→ Material shown:
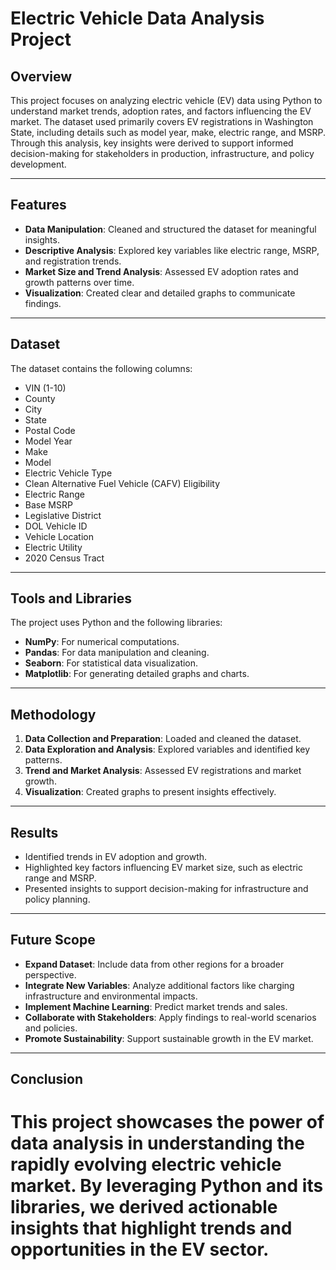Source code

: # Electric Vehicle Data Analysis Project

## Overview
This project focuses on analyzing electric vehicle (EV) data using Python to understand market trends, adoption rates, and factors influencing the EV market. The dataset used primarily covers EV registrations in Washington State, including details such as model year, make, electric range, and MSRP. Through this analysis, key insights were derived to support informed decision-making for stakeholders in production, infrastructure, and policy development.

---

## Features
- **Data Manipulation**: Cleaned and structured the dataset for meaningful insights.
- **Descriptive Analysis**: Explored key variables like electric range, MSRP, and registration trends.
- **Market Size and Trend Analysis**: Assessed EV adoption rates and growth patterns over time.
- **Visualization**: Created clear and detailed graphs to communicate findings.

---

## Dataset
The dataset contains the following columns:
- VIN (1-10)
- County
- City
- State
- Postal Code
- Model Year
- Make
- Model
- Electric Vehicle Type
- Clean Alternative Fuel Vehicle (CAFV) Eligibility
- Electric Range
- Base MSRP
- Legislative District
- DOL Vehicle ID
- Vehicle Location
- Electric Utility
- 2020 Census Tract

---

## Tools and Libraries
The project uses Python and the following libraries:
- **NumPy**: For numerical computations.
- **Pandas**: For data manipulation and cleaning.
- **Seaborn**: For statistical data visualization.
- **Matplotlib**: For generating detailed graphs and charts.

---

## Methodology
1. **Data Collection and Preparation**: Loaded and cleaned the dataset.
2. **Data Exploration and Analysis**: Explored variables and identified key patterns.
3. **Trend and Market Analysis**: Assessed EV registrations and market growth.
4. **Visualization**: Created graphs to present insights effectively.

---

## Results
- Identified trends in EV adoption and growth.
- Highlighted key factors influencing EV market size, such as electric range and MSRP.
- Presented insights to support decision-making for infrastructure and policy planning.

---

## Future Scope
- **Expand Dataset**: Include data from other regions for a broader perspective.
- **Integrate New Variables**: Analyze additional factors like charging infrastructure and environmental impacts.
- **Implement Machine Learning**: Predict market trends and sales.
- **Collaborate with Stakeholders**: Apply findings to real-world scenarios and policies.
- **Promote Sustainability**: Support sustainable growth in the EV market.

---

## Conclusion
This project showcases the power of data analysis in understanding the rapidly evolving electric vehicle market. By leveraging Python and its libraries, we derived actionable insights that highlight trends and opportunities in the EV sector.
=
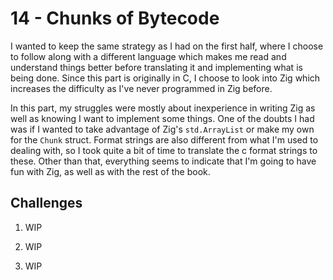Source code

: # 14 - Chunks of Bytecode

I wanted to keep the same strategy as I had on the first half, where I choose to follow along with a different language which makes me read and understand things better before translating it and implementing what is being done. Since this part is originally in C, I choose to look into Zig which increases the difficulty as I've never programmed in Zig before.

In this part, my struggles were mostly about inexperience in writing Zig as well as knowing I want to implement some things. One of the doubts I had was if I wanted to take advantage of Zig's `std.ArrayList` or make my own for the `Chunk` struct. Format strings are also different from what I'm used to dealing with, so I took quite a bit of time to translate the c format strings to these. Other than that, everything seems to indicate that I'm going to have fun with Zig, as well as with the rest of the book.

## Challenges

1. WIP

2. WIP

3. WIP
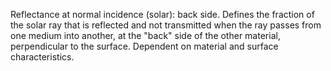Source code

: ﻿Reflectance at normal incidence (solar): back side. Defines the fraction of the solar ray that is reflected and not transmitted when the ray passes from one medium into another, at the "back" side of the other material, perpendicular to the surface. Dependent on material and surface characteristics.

→ What is being asked:
When the line with "- Electric Vehicle Type" is reached in the data above, begin copying, and stop after the line with "2. **Data Exploration"; copy each line exactly, both ends included.

→ Completed exercise:
- Electric Vehicle Type
- Clean Alternative Fuel Vehicle (CAFV) Eligibility
- Electric Range
- Base MSRP
- Legislative District
- DOL Vehicle ID
- Vehicle Location
- Electric Utility
- 2020 Census Tract

---

## Tools and Libraries
The project uses Python and the following libraries:
- **NumPy**: For numerical computations.
- **Pandas**: For data manipulation and cleaning.
- **Seaborn**: For statistical data visualization.
- **Matplotlib**: For generating detailed graphs and charts.

---

## Methodology
1. **Data Collection and Preparation**: Loaded and cleaned the dataset.
2. **Data Exploration and Analysis**: Explored variables and identified key patterns.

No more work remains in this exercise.